More on Judith Miller's saga, the responses to her account and the Times' takeout:
- Jay Rosen has updated and added to his great mega-post, adding in reactions and analysis from all over -- and even broken some news. Do a Ctrl-F search for "Mathis" -- in short, Rosen e-mailed NYT spokesperson Catherine Mathis, asking her to reconcile the WaPo story saying Miller was cooperating with reporters with the Times graf saying that Miller would not discuss events with her editors or show her notes to fellow reporters. Mathis essentially stands by her statement to the Post that Miller was cooperative. All evidence, including the Times' reporting, to the contrary;
- As a matter of fact, Judy was cooperating so much that her delays made the story miss the Times' bulldog edition;
- FishbowlDC: "Judy doesn't think anything's her fault. Her faulty reporting on WMD in Iraq was the fault of her sources. Her trip to jail was Libby's fault. And her lackluster reception upon leaving jail was her editors' fault."

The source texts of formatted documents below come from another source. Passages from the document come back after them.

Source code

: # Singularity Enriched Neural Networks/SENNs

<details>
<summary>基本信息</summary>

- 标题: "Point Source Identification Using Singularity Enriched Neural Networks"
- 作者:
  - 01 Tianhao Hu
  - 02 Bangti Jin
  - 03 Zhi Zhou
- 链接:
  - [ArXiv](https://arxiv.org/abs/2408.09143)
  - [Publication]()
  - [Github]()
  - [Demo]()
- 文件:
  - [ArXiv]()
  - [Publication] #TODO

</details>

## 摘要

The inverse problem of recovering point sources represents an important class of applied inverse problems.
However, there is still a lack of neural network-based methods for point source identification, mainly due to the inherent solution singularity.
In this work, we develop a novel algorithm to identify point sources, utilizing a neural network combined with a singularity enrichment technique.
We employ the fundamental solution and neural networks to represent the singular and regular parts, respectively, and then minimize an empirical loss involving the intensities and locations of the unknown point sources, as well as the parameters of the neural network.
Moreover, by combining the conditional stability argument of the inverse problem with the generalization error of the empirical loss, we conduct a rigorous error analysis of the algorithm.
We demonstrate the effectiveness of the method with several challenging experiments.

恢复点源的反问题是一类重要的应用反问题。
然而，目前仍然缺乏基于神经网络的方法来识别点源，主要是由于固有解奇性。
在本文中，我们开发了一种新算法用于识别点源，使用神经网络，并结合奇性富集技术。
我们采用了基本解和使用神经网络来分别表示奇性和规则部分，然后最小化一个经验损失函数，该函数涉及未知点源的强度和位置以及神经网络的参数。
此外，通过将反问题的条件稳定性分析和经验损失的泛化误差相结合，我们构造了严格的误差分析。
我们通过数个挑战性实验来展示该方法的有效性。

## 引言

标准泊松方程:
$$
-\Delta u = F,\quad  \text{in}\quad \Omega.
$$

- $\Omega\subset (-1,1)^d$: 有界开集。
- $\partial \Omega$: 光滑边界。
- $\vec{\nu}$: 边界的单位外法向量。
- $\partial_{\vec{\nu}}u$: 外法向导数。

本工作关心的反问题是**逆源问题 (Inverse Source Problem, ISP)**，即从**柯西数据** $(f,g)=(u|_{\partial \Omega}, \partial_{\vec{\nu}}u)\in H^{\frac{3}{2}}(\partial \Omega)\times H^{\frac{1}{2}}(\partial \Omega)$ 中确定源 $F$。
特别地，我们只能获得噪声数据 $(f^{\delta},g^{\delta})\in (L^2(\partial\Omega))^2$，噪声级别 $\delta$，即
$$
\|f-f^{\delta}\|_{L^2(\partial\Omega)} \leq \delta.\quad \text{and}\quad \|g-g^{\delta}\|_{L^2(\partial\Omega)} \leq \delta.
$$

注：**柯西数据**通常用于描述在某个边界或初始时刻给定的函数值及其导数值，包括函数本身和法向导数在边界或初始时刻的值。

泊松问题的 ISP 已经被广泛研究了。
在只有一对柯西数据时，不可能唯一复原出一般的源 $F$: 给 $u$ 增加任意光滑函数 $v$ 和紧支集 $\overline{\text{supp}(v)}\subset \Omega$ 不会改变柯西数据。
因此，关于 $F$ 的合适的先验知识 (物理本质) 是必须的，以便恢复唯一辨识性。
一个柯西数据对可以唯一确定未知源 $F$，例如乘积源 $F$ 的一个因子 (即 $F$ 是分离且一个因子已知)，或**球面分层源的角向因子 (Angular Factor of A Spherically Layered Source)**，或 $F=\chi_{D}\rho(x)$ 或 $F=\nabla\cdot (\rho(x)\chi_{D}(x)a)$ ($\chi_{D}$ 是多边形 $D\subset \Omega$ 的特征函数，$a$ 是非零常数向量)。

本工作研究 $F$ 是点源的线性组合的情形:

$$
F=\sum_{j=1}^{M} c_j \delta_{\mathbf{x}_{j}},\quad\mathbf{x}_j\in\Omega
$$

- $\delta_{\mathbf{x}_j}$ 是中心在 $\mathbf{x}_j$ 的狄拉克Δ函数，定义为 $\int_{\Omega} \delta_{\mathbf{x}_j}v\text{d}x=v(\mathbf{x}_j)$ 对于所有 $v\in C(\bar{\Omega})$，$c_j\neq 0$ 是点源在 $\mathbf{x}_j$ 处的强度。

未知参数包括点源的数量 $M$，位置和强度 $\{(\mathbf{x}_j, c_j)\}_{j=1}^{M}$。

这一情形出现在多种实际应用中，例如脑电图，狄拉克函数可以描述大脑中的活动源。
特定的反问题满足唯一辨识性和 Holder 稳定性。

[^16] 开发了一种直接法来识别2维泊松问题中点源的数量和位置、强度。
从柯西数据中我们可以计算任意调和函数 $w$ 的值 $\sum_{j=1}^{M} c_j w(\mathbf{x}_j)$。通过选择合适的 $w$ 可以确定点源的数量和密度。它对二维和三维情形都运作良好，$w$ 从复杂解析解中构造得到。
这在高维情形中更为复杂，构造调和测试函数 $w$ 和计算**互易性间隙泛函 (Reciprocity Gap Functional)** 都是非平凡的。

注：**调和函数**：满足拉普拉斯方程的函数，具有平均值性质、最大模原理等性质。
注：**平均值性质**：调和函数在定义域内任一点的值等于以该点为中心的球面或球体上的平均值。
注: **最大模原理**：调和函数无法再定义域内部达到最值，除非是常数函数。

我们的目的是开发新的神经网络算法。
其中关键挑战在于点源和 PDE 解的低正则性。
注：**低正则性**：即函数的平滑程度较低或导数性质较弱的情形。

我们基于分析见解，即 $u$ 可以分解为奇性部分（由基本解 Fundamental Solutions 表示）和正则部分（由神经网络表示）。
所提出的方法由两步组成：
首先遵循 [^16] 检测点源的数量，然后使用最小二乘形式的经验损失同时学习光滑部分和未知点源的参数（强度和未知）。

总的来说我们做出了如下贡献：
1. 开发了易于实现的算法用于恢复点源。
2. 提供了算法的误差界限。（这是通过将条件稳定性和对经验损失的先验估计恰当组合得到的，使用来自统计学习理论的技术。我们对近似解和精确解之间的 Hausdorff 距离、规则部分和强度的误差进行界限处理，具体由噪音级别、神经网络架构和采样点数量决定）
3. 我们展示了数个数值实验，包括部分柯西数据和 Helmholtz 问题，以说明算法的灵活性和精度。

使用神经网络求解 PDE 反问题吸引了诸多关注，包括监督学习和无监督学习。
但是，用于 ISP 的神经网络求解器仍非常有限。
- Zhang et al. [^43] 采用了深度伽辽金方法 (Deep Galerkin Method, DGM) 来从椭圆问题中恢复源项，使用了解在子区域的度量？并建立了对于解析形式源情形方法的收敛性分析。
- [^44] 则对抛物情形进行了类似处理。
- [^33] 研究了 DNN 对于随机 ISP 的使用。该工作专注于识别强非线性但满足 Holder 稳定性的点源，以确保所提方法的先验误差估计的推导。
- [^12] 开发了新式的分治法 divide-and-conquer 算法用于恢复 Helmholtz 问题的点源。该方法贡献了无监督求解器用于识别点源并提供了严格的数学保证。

- Mickey Kaus, writing in Slate, argues that Miller's actions actually hurt the cause of reporters protecting secret sources: "[Miller's jailing] worked for the prosecutor exactly as intended. After a couple of months of sleeping on 'two thin mats on a concrete slab,' Miller decided, in her words, 'I owed it to myself' to check and see if just maybe Libby really meant to release her from her promise of confidentiality. And sure enough-- you know what?--it turns out he did! The message sent to every prosecutor in the country is 'Don't believe journalists who say they will never testify. A bit of hard time and they just might find a reason to change their minds. Judy Miller did.' This is the victory for the press the Times has achieved. More journalists will now go to jail, quite possibly, than if Miller had just cut a deal right away, before taking her stand on 'principle.'";
Kevin Drum makes an excellent case for why Miller is lying when she says she can't remember her source's name;
All this seems to ignore a big question: Who was Bob Novak's original source? From Time: "Fitzgerald, says a lawyer who's involved in the case, 'knows who it is—and it's not someone at the White House.'" But that would seem to contradict Novak's original column from July 2003, which points to "two senior Administration officials."